By Miscellaneous | | February 23, 2010 |
By Miscellaneous | | February 23, 2010 |
In a recent interview with MTV, Bruce Willis said he thinks he’s doing Die Hard 5 next year. And in addition to stating that he hopes to get Live Free or Die Hard director Len Wiseman back for the next installment, Willis professed it’s time for the Die Hard franchise to “go worldwide.”
Okay, in the context of the ever-expanding scope of the series, that might make sense, but won’t putting John McClane in charge of saving the planet just align it more with some of the actor’s other movies, specifically The Fifth Element and Armageddon?
Or, if it’s more of a world-domination thing, doesn’t that put the originally very real, very everyday-type hero on a Bond/Bourne/Hunt/etc. level? Hell, why not just reveal that he had Unbreakable-like super strength and healing all this time? Actually, Willis also mentioned he’s still up for doing Unbreakable 2, so maybe the two sequels can just be merged into one shitty movie.
Unless Die Hard 5 has McClane saving Earth from global warming, and the film in turn also saves the planet from global warming, I really don’t see the point.
Here’s what other bloggers think should be done with the character and franchise:
OK, worldwide. So Die Hard 5 would basically be “trapped on Earth”? How existential, John McClane.
Willis may say that the mythology continues to grow, but it’s time for McClane to get a rest. Or rather, to be put to rest for good. Give him a good send-off, one worthy of Hans Gruber and the Nakatomi Incident, and let it be done with.
LET HIM DIE HARD.
The character is an everyman cop caught in the wrong place at the wrong time. It was bad enough that the fourth installment had McClane solving a national crisis, but saving the world is just not who he is. We’ve kind of known this for awhile, but it now can officially be said: John McClane is dead.
I love Willis’ idea of taking it global, I think that is a solid idea. I’d also like to see McClane get some major props and offered like a CTU job or something for all the terrorists he has killed.
I think if they want to keep this franchise alive, the only way to do it is to go the Predator route. I’d love to see John McClane vs. Corbin Dallas, or John McClane vs. Joe Hallenbeck, or John McClane vs. a Grizzly bear. Spoiler alert: they both sh-t in the woods.
They’ve already broken out of the trilogy to make a fourth and they even broke out of their tradtional R-rating to make a PG-13 movie geared towards bringing the larger audience of younger folks into theaters to witness the 80s action star kick some more ass. Why wouldn’t they make a 5th? Heck, maybe it’ll be in 3D!
If they do make a fifth Die Hard film, I’d love to seem them bring it back in a bit, contain it in a small location (Die Hard in a mall?), and bring it back to a character-driven plot.
Could the story work with McClane stuck overseas? Maybe. It would be easy to set him as the American who the Foreign government doesn’t care to work for…

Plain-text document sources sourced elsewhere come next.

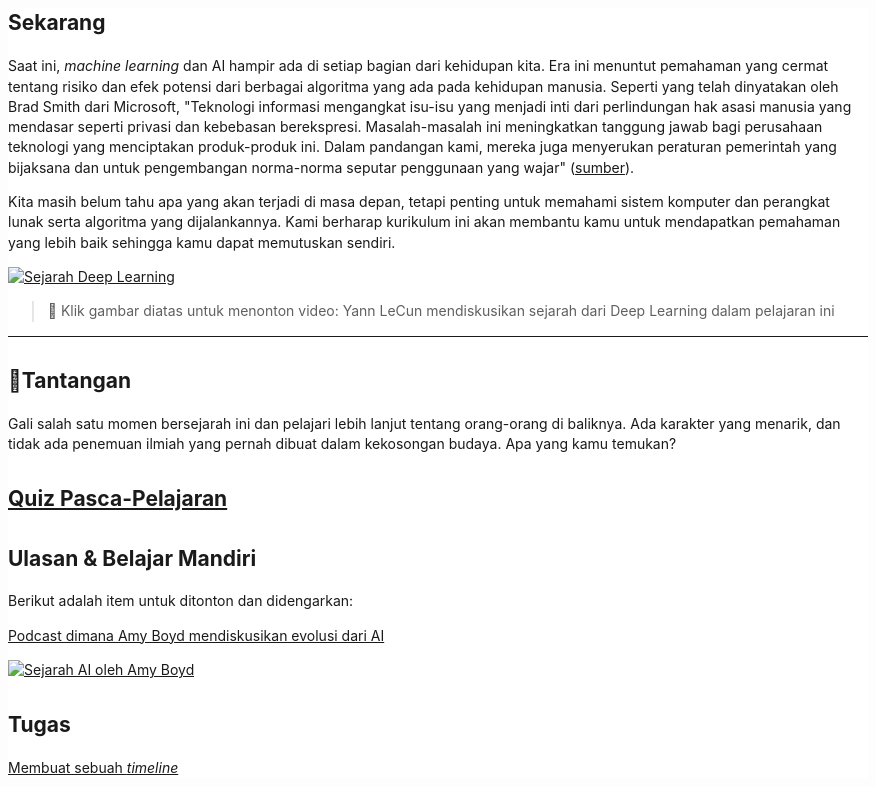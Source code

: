 ## Sekarang

Saat ini, *machine learning* dan AI hampir ada di setiap bagian dari kehidupan kita. Era ini menuntut pemahaman yang cermat tentang risiko dan efek potensi dari berbagai algoritma yang ada pada kehidupan manusia. Seperti yang telah dinyatakan oleh Brad Smith dari Microsoft, "Teknologi informasi mengangkat isu-isu yang menjadi inti dari perlindungan hak asasi manusia yang mendasar seperti privasi dan kebebasan berekspresi. Masalah-masalah ini meningkatkan tanggung jawab bagi perusahaan teknologi yang menciptakan produk-produk ini. Dalam pandangan kami, mereka juga menyerukan peraturan pemerintah yang bijaksana dan untuk pengembangan norma-norma seputar penggunaan yang wajar" ([sumber](https://www.technologyreview.com/2019/12/18/102365/the-future-of-ais-impact-on-society/)).

Kita masih belum tahu apa yang akan terjadi di masa depan, tetapi penting untuk memahami sistem komputer dan perangkat lunak serta algoritma yang dijalankannya. Kami berharap kurikulum ini akan membantu kamu untuk mendapatkan pemahaman yang lebih baik sehingga kamu dapat memutuskan sendiri. 

[![Sejarah Deep Learning](https://img.youtube.com/vi/mTtDfKgLm54/0.jpg)](https://www.youtube.com/watch?v=mTtDfKgLm54 "Sejarah Deep Learning")
> 🎥 Klik gambar diatas untuk menonton video: Yann LeCun mendiskusikan sejarah dari Deep Learning dalam pelajaran ini

---
## 🚀Tantangan

Gali salah satu momen bersejarah ini dan pelajari lebih lanjut tentang orang-orang di baliknya. Ada karakter yang menarik, dan tidak ada penemuan ilmiah yang pernah dibuat dalam kekosongan budaya. Apa yang kamu temukan? 

## [Quiz Pasca-Pelajaran](https://gray-sand-07a10f403.1.azurestaticapps.net/quiz/4/)

## Ulasan & Belajar Mandiri

Berikut adalah item untuk ditonton dan didengarkan: 

[Podcast dimana Amy Boyd mendiskusikan evolusi dari AI](http://runasradio.com/Shows/Show/739)

[![Sejarah AI oleh Amy Boyd](https://img.youtube.com/vi/EJt3_bFYKss/0.jpg)](https://www.youtube.com/watch?v=EJt3_bFYKss "Sejarah AI oleh Amy Boyd")

## Tugas

[Membuat sebuah *timeline*](assignment.id.md)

This could be an interesting story idea, with McClain possibly finding a European trip take a turn for the worst because of some kind of terrorist plot. It would have to be terrorists, it’s always terrorists. […] placing him in another culture could play upon the fish-out-of-water nature that worked so well in the first film. The filmmakers should also remember to maintain the wrong place, wrong time aspect of series that keeps McClain so relatable as a character, even if it does make one wonder how many times something like this can happen to one man.
Skate or Die! Hard
The Personnel: Tony Hawk makes his directorial debut with Olympian Shaun White playing sidekick to Bruce Willis
The Pitch: When evil terrorists led by Hans Gruber’s third cousin take over the X Games, McClane and professional skateboarder Ron White (played by professional snowboarder Shaun White) have to save the day by killing everyone…on the vert ramp! They compete in five skating events, choosing to lay down their weapons, get high together, and have a rad time that will inevitably be sequel-ed by Die Hard 6: Excite Bike. This summer…you’ll skate…or die hard.
Personally, I like to imagine an alternate reality where the producers of the original “Die Hard” realize that the charm of the film hinges largely on the idea of John McClane being a very average guy who finds himself in one-time-only circumstances much larger than him, and who survives just barely, and as a result, they decided to never make a sequel because they know it would just be stupid to do so. I like to imagine that reality, and when I look at my own DVD collection, that is indeed the reality it reflects.